Document images with source code:

===============

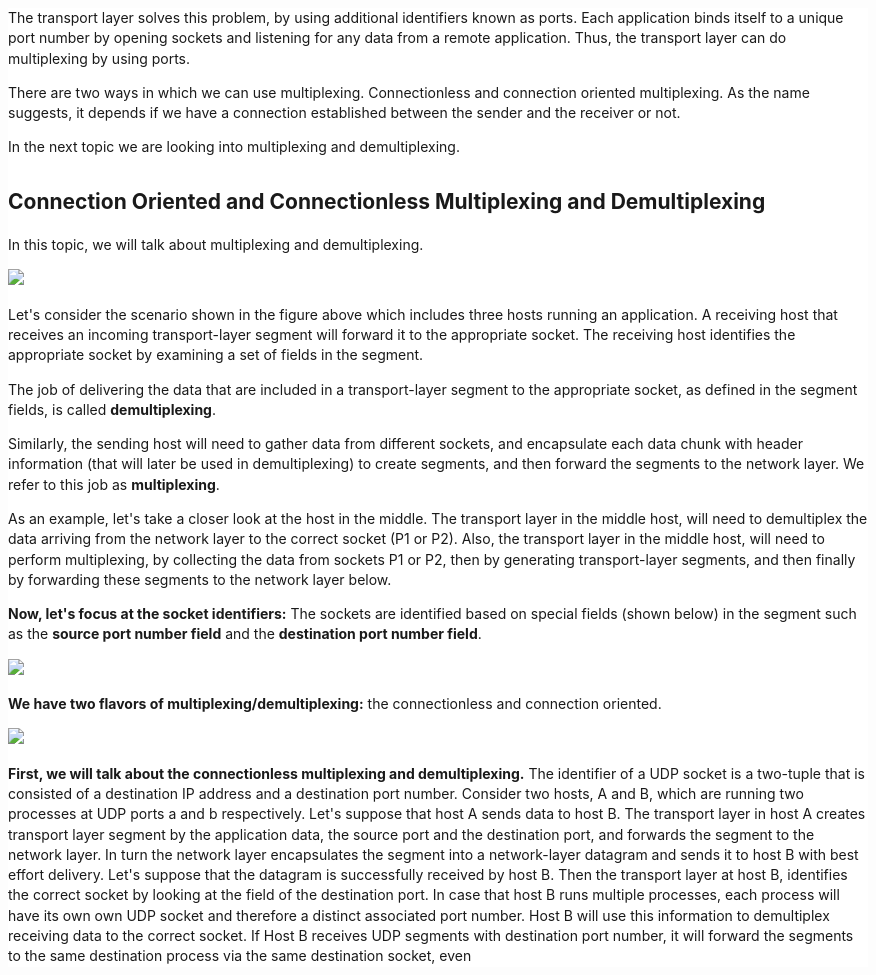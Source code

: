 The transport layer solves this problem, by using additional identifiers known
as ports. Each application binds itself to a unique port number by opening
sockets and listening for any data from a remote application. Thus, the
transport layer can do multiplexing by using ports.

There are two ways in which we can use multiplexing. Connectionless and
connection oriented multiplexing. As the name suggests, it depends if we have a
connection established between the sender and the receiver or not.

In the next topic we are looking into multiplexing and demultiplexing.

## Connection Oriented and Connectionless Multiplexing and Demultiplexing

In this topic, we will talk about multiplexing and demultiplexing.

![](https://assets.omscs-notes.com/images/notes/computer-networks/0028.png)

Let's consider the scenario shown in the figure above which includes three hosts
running an application. A receiving host that receives an incoming
transport-layer segment will forward it to the appropriate socket. The receiving
host identifies the appropriate socket by examining a set of fields in the
segment.

The job of delivering the data that are included in a transport-layer segment to
the appropriate socket, as defined in the segment fields, is called
**demultiplexing**.

Similarly, the sending host will need to gather data from different sockets, and
encapsulate each data chunk with header information (that will later be used in
demultiplexing) to create segments, and then forward the segments to the network
layer. We refer to this job as **multiplexing**.

As an example, let's take a closer look at the host in the middle. The transport
layer in the middle host, will need to demultiplex the data arriving from the
network layer to the correct socket (P1 or P2). Also, the transport layer in the
middle host, will need to perform multiplexing, by collecting the data from
sockets P1 or P2, then by generating transport-layer segments, and then finally
by forwarding these segments to the network layer below.

**Now, let's focus at the socket identifiers:** The sockets are identified based
on special fields (shown below) in the segment such as the **source port number
field** and the **destination port number field**.

![](https://assets.omscs-notes.com/images/notes/computer-networks/0029.png)

**We have two flavors of multiplexing/demultiplexing:** the connectionless and
connection oriented.

![](https://assets.omscs-notes.com/images/notes/computer-networks/0030.png)

**First, we will talk about the connectionless multiplexing and
demultiplexing.** The identifier of a UDP socket is a two-tuple that is
consisted of a destination IP address and a destination port number. Consider
two hosts, A and B, which are running two processes at UDP ports a and b
respectively. Let's suppose that host A sends data to host B. The transport
layer in host A creates transport layer segment by the application data, the
source port and the destination port, and forwards the segment to the network
layer. In turn the network layer encapsulates the segment into a network-layer
datagram and sends it to host B with best effort delivery. Let's suppose that
the datagram is successfully received by host B. Then the transport layer at
host B, identifies the correct socket by looking at the field of the destination
port. In case that host B runs multiple processes, each process will have its
own own UDP socket and therefore a distinct associated port number. Host B will
use this information to demultiplex receiving data to the correct socket. If
Host B receives UDP segments with destination port number, it will forward the
segments to the same destination process via the same destination socket, even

===============

WORK INSTRUCTIONS:
Please copy the lines in the records above between the one holding "encapsulate each data" and the one holding "layer in the middle", inclusive, exactly and with no other line.

OUTPUT:
encapsulate each data chunk with header information (that will later be used in
demultiplexing) to create segments, and then forward the segments to the network
layer. We refer to this job as **multiplexing**.

As an example, let's take a closer look at the host in the middle. The transport
layer in the middle host, will need to demultiplex the data arriving from the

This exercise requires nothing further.